---------- Supplied entries ----------

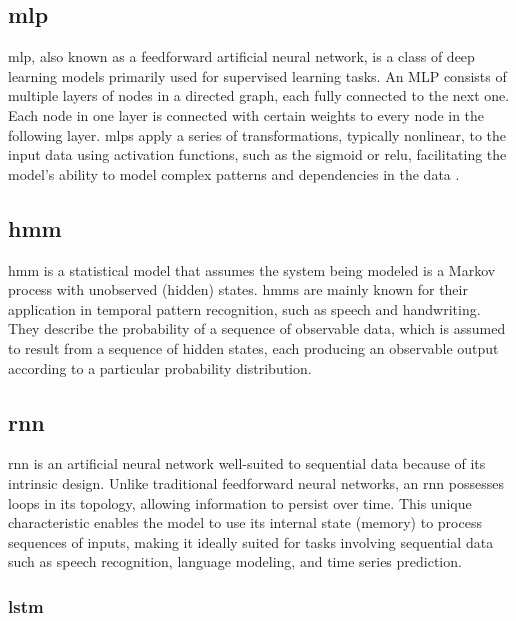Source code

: \subsection{\ac{mlp}}

\ac{mlp}, also known as a feedforward artificial neural network, is a class of deep learning models primarily used for supervised learning tasks.
An MLP consists of multiple layers of nodes in a directed graph, each fully connected to the next one.
Each node in one layer is connected with certain weights to every node in the following layer.
\acp{mlp} apply a series of transformations, typically nonlinear, to the input data using activation functions, such as the sigmoid or \ac{relu}, facilitating the model's ability to model complex patterns and dependencies in the data \cite{goodfellow_deep_2016}.

\subsection{\ac{hmm}}

\ac{hmm} is a statistical model that assumes the system being modeled is a Markov process with unobserved (hidden) states\cite{hmm-rabiner-1989}.
\acp{hmm} are mainly known for their application in temporal pattern recognition, such as speech and handwriting.
They describe the probability of a sequence of observable data, which is assumed to result from a sequence of hidden states, each producing an observable output according to a particular probability distribution.

\subsection{\ac{rnn}}

\ac{rnn} is an artificial neural network well-suited to sequential data because of its intrinsic design.
Unlike traditional feedforward neural networks, an \ac{rnn} possesses loops in its topology, allowing information to persist over time.
This unique characteristic enables the model to use its internal state (memory) to process sequences of inputs, making it ideally suited for tasks involving sequential data such as speech recognition, language modeling, and time series prediction\cite{elman_finding_1990}.

\subsubsection{\ac{lstm}}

----------

#### Task prompt:
Look above for the line that contains "This unique characteristic". That line and every line after it through the end of the data must be written out exactly, with nothing else.

#### Answer space:
This unique characteristic enables the model to use its internal state (memory) to process sequences of inputs, making it ideally suited for tasks involving sequential data such as speech recognition, language modeling, and time series prediction\cite{elman_finding_1990}.

\subsubsection{\ac{lstm}}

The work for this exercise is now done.